Return, exactly and in full, the lines of the records below starting at the one with "Les ADR sont essentiels" and ending at the one with "Time must be of 12 hr clock", and no other lines.
::::::::::
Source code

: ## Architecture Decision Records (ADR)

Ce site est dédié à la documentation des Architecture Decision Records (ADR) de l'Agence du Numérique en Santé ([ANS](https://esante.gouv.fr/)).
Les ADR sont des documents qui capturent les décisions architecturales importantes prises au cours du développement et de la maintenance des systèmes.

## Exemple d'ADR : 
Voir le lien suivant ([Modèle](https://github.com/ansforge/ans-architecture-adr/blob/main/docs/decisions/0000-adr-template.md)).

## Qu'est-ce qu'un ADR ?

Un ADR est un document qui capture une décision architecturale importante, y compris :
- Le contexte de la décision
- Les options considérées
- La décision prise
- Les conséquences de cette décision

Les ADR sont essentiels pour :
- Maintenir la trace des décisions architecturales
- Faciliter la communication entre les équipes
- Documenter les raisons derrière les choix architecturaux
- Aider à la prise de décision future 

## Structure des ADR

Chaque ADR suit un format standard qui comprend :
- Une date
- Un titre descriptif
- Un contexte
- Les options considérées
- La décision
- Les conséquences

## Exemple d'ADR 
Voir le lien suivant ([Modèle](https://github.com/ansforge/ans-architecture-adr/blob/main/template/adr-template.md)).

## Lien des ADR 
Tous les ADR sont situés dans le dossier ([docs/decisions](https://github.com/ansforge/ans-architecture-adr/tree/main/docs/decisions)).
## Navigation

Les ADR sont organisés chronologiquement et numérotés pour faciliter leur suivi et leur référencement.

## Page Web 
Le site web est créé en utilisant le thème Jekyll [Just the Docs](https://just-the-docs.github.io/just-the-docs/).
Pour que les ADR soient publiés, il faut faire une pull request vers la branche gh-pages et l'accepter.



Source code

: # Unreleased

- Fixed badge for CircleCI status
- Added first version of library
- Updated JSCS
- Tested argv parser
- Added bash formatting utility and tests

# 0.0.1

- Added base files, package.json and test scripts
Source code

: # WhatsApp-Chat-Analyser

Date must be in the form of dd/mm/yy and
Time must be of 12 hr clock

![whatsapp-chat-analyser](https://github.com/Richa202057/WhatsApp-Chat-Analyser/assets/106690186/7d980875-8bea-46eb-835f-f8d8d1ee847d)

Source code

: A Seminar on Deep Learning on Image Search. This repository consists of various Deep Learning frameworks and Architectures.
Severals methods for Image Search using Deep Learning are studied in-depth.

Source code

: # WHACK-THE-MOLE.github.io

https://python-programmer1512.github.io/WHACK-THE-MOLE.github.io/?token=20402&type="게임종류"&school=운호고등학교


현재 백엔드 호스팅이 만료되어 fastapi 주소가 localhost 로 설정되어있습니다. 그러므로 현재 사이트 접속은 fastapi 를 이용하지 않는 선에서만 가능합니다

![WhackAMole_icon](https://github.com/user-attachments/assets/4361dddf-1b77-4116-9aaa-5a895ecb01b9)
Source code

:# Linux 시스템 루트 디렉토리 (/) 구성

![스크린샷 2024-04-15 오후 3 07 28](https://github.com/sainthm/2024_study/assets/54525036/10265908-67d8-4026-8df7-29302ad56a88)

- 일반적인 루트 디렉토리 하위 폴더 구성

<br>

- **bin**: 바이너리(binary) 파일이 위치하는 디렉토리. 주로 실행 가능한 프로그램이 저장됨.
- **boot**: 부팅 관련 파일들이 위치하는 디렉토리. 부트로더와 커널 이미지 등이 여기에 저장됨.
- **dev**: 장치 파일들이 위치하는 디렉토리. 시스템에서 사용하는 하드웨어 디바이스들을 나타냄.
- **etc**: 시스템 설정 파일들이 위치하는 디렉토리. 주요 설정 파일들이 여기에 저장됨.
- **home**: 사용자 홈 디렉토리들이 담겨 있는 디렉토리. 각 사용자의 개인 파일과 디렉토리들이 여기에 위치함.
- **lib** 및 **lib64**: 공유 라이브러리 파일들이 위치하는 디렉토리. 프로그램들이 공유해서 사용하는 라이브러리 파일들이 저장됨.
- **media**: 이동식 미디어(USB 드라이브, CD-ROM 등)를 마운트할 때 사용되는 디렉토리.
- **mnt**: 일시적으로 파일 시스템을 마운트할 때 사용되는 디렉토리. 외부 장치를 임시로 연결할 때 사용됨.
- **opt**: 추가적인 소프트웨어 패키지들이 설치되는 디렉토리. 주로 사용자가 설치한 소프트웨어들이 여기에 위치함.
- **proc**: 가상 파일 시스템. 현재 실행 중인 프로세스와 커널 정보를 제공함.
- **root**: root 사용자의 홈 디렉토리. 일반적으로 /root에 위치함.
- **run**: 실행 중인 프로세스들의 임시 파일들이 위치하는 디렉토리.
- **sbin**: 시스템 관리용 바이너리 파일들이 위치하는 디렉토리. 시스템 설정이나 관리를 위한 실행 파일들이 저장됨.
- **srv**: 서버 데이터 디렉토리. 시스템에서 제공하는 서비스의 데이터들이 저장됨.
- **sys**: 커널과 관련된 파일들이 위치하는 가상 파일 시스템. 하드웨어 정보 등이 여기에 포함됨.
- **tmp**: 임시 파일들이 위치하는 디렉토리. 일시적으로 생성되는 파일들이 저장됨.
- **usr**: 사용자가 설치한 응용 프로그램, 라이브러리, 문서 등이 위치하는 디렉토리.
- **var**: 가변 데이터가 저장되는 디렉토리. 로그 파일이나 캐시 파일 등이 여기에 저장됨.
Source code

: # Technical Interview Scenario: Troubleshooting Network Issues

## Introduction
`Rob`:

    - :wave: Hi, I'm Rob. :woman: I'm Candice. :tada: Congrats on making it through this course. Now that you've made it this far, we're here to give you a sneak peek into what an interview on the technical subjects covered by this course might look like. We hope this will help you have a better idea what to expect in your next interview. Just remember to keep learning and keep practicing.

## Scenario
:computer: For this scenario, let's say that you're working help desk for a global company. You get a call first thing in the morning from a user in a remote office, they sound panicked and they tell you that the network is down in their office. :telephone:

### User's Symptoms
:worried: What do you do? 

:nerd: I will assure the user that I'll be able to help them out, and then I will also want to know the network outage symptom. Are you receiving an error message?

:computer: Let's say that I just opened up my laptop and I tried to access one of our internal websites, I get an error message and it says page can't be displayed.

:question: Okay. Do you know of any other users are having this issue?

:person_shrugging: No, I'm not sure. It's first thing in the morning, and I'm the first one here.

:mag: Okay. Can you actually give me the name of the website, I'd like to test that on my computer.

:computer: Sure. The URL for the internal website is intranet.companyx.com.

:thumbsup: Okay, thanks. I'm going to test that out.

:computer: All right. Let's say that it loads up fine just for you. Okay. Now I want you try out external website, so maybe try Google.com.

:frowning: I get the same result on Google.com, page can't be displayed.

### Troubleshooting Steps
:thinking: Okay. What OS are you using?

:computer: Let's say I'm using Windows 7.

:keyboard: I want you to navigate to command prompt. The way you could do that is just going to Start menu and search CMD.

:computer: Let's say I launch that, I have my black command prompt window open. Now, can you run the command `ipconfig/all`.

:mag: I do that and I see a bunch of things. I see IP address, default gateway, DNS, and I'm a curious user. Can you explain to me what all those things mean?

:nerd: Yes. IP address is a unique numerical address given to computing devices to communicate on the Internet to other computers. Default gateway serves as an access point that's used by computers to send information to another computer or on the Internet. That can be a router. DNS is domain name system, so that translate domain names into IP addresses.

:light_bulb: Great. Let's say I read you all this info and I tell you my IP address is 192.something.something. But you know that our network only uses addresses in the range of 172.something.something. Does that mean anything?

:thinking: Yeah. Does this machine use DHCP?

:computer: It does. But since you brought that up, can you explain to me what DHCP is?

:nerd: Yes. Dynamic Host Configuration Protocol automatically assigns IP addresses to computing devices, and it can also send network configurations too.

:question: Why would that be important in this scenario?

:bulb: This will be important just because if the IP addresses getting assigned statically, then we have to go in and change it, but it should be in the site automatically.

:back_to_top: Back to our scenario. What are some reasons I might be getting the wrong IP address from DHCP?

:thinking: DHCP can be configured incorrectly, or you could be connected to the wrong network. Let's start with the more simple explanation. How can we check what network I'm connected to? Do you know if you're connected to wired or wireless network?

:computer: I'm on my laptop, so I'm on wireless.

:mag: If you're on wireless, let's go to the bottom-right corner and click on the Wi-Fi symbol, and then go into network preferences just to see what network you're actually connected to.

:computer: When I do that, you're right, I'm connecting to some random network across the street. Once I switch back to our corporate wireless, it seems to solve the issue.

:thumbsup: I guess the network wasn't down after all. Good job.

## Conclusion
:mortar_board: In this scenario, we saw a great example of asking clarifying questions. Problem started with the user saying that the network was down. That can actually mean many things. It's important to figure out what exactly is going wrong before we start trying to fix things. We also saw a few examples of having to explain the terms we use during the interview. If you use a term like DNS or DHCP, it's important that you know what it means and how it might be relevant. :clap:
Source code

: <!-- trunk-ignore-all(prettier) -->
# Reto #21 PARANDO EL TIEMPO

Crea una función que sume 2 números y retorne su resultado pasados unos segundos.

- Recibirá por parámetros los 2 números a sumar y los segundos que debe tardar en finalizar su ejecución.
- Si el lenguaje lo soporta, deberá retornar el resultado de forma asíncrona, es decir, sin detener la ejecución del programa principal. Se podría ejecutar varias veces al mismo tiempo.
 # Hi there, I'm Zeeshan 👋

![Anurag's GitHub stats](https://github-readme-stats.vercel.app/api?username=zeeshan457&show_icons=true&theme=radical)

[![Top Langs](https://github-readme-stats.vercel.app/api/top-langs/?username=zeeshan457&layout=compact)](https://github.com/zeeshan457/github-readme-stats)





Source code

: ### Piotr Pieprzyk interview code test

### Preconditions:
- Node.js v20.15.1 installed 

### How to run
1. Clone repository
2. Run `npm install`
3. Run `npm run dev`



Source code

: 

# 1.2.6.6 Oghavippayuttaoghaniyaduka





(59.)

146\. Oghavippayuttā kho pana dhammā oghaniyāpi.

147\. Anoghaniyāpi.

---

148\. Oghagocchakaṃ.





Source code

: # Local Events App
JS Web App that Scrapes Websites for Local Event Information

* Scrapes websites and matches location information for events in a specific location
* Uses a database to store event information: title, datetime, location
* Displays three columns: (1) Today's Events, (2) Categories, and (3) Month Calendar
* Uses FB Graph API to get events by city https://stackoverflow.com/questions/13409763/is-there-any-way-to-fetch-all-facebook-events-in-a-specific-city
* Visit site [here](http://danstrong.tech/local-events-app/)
::::::::::
**Written answer:**
Les ADR sont essentiels pour :
- Maintenir la trace des décisions architecturales
- Faciliter la communication entre les équipes
- Documenter les raisons derrière les choix architecturaux
- Aider à la prise de décision future 

## Structure des ADR

Chaque ADR suit un format standard qui comprend :
- Une date
- Un titre descriptif
- Un contexte
- Les options considérées
- La décision
- Les conséquences

## Exemple d'ADR 
Voir le lien suivant ([Modèle](https://github.com/ansforge/ans-architecture-adr/blob/main/template/adr-template.md)).

## Lien des ADR 
Tous les ADR sont situés dans le dossier ([docs/decisions](https://github.com/ansforge/ans-architecture-adr/tree/main/docs/decisions)).
## Navigation

Les ADR sont organisés chronologiquement et numérotés pour faciliter leur suivi et leur référencement.

## Page Web 
Le site web est créé en utilisant le thème Jekyll [Just the Docs](https://just-the-docs.github.io/just-the-docs/).
Pour que les ADR soient publiés, il faut faire une pull request vers la branche gh-pages et l'accepter.



Source code

: # Unreleased

- Fixed badge for CircleCI status
- Added first version of library
- Updated JSCS
- Tested argv parser
- Added bash formatting utility and tests

# 0.0.1

- Added base files, package.json and test scripts
Source code

: # WhatsApp-Chat-Analyser

Date must be in the form of dd/mm/yy and
Time must be of 12 hr clock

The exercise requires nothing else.